もともと家族ができるだけの治療を希望すると言っていると前医より情報提供を受けていたため呼吸が悪化し家族が到着するまでの間に呼吸器を装着せざるを得なくなった.

悪性脳腫瘍の末期で意識がなくなった場合に呼吸器をつける適応はないと思う.しかし,この場合も家族に説明し同意を得なければ問題が起きると考えられる.

だが,本当に家族の同意あるいは家族の意志にはどういう意味があるのだろうか?

本人が悪性腫瘍の予後について説明を受け自分の最期をどういうものにしたいか希望があるのならそれに従ってあげることには最期の願いを聞いてあげるという意味でやぶさかではない.

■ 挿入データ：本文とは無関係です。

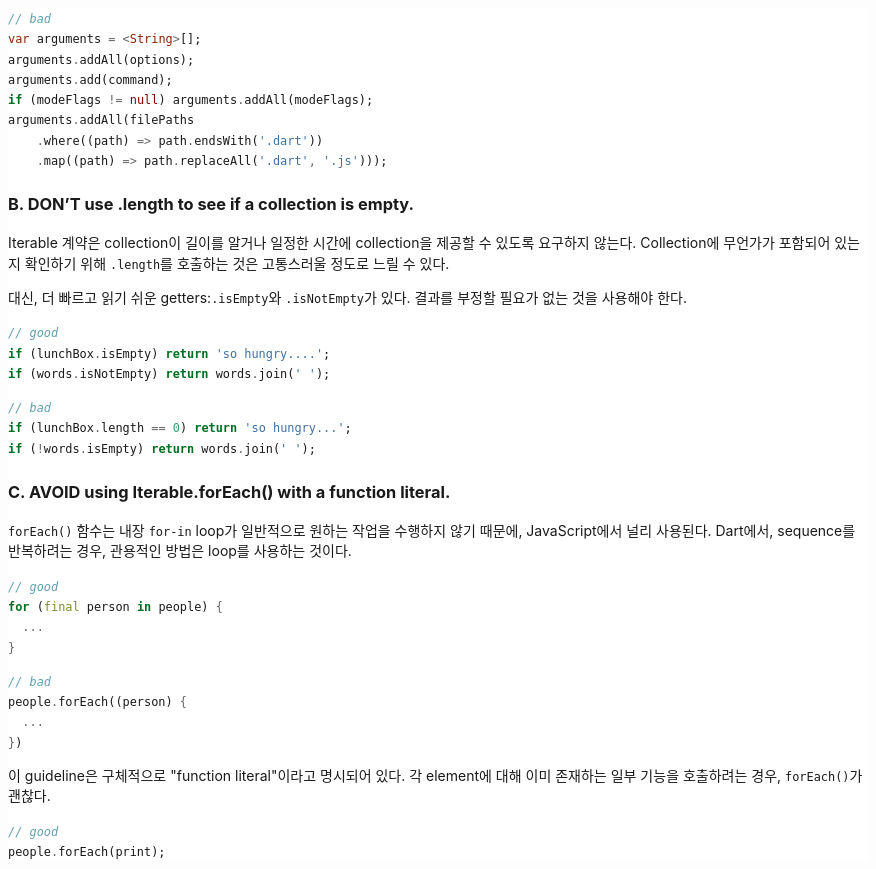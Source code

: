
 ```dart
// bad
var arguments = <String>[];
arguments.addAll(options);
arguments.add(command);
if (modeFlags != null) arguments.addAll(modeFlags);
arguments.addAll(filePaths
    .where((path) => path.endsWith('.dart'))
    .map((path) => path.replaceAll('.dart', '.js')));
```

### B. DON’T use .length to see if a collection is empty.

Iterable 계약은 collection이 길이를 알거나 일정한 시간에 collection을 제공할 수 있도록 요구하지 않는다. Collection에 무언가가 포함되어 있는지 확인하기 위해 `.length`를 호출하는 것은 고통스러울 정도로 느릴 수 있다.

대신, 더 빠르고 읽기 쉬운 getters:`.isEmpty`와 `.isNotEmpty`가 있다. 결과를 부정할 필요가 없는 것을 사용해야 한다.

```dart
// good
if (lunchBox.isEmpty) return 'so hungry....';
if (words.isNotEmpty) return words.join(' ');
```

```dart
// bad
if (lunchBox.length == 0) return 'so hungry...';
if (!words.isEmpty) return words.join(' ');
```

### C. AVOID using Iterable.forEach() with a function literal.

`forEach()` 함수는 내장 `for-in` loop가 일반적으로 원하는 작업을 수행하지 않기 때문에, JavaScript에서 널리 사용된다. Dart에서, sequence를 반복하려는 경우, 관용적인 방법은 loop를 사용하는 것이다.

```dart
// good
for (final person in people) {
  ...
}
```

```dart
// bad
people.forEach((person) {
  ...
})
```

이 guideline은 구체적으로 "function literal"이라고 명시되어 있다. 각 element에 대해 이미 존재하는 일부 기능을 호출하려는 경우, `forEach()`가 괜찮다.

```dart
// good
people.forEach(print);
```
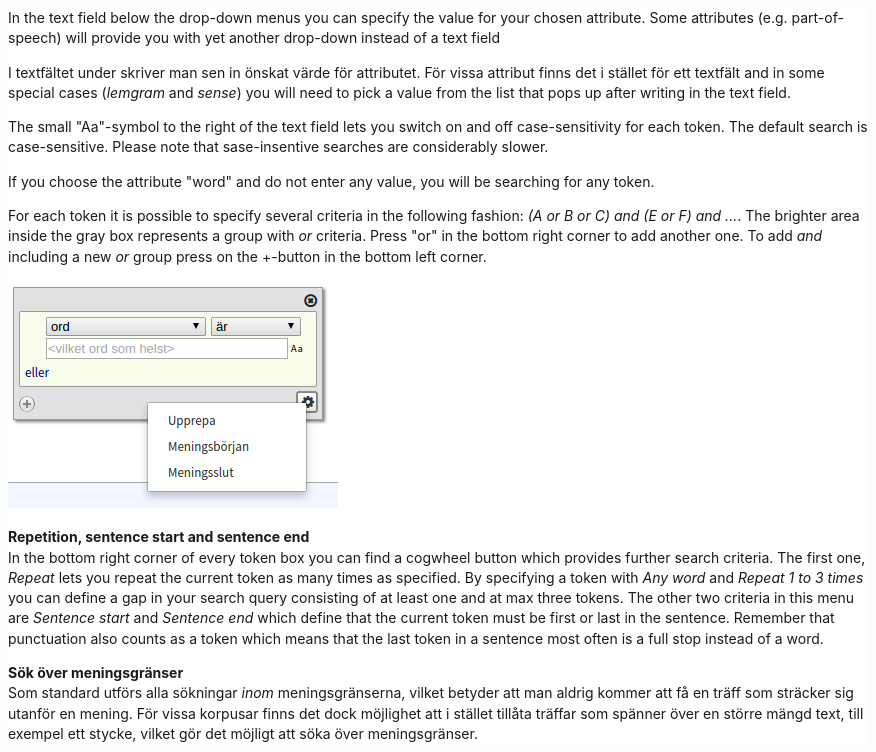In the text field below the drop-down menus you can specify the value for your chosen attribute. Some attributes (e.g.
part-of-speech) will provide you with yet another drop-down instead of a text field  

I textfältet under skriver man sen in önskat värde för attributet. För vissa attribut finns det i stället för ett
textfält and in some special cases (*lemgram* and *sense*) you will need to pick a value from the list that pops up
after writing in the text field.

The small "Aa"-symbol to the right of the text field lets you switch on and off case-sensitivity  for each token. The
default search is case-sensitive. Please note that sase-insentive searches are considerably slower.

If you choose the attribute "word" and do not enter any value, you will be searching for any token.

For each token it is possible to specify several criteria in the following fashion:
*(A or B or C) and (E or F) and ...*. The brighter area inside the gray box represents a group with *or* criteria.
Press "or" in the bottom right corner to add another one.
To add *and* including a new *or* group press on the +-button in the bottom left corner.

![Upprepa token i utökad sökning](images/utokad-upprepa.png)

**Repetition, sentence start and sentence end**  
In the bottom right corner of every token box you can find a cogwheel button which provides further search criteria.
The first one, *Repeat* lets you repeat the current token as many times as specified. By specifying a token with
*Any word* and *Repeat 1 to 3 times* you can define a gap in your search query consisting of at least one and at max
three tokens.
The other two criteria in this menu are *Sentence start* and *Sentence end* which define that the current token must be
first or last in the sentence. Remember that punctuation also counts as a token which means that the last token in a
sentence most often is a full stop instead of a word.

**Sök över meningsgränser**  
Som standard utförs alla sökningar *inom* meningsgränserna, vilket betyder att man aldrig kommer att få en
träff som sträcker sig utanför en mening. För vissa korpusar finns det dock möjlighet att i stället tillåta träffar som
spänner över en större mängd text, till exempel ett stycke, vilket gör det möjligt att söka över meningsgränser.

問題は本人の意思がわからない場合に家族の希望を聞くのが果たしていいのかどうかである.

意識がない状態での延命治療は本人にとっては意味がない.家族のために延命するわけである.それは場合によっては親戚が集まるための時間稼ぎであり,時には入院期間の延長による保険金目当てであることもあるだろう.

その患者の血圧が下がりはじめて大学からの当直医は患者の意志が確認できないので家族の希望で昇圧剤の投与を開始していた.この延命がなぜ家族にとって必要なのか私にはわからないし知ろうとする気も起こらない.

意識障害のある患者の最期を決定するのは患者でも医師でもなくなった.それはどうやら家族が決めることのようだ.

これが臓器移植になると本人の意志が非常に尊重される.生前の本人の同意がないと家族の意志は関係ない.もっと本人の意思があっても家族の反対にあうとやっぱりもめるようだが.

これが治療で助かる可能性がある患者の家族が治療を拒否する事態になると見殺しといった事態が起きうるのでさらに問題である.実際に親が植物状態になる可能性を話したら治療を拒否する家族もいるのだから世の中はわからない.

寝たきりになった患者を看るのも,亡くなった患者の葬儀をするのも家族だからそれでいいのかもしれない.保険金が少しでも多く出て病院の収益があがるのだから誰も困らないという考え方もあるだろう.

だが,尊厳死と言うほどではないにせよ患者の最期に対する家族の希望と医者の責任回避が一致したような感じに嫌気がしてきているのは私だけだろうか.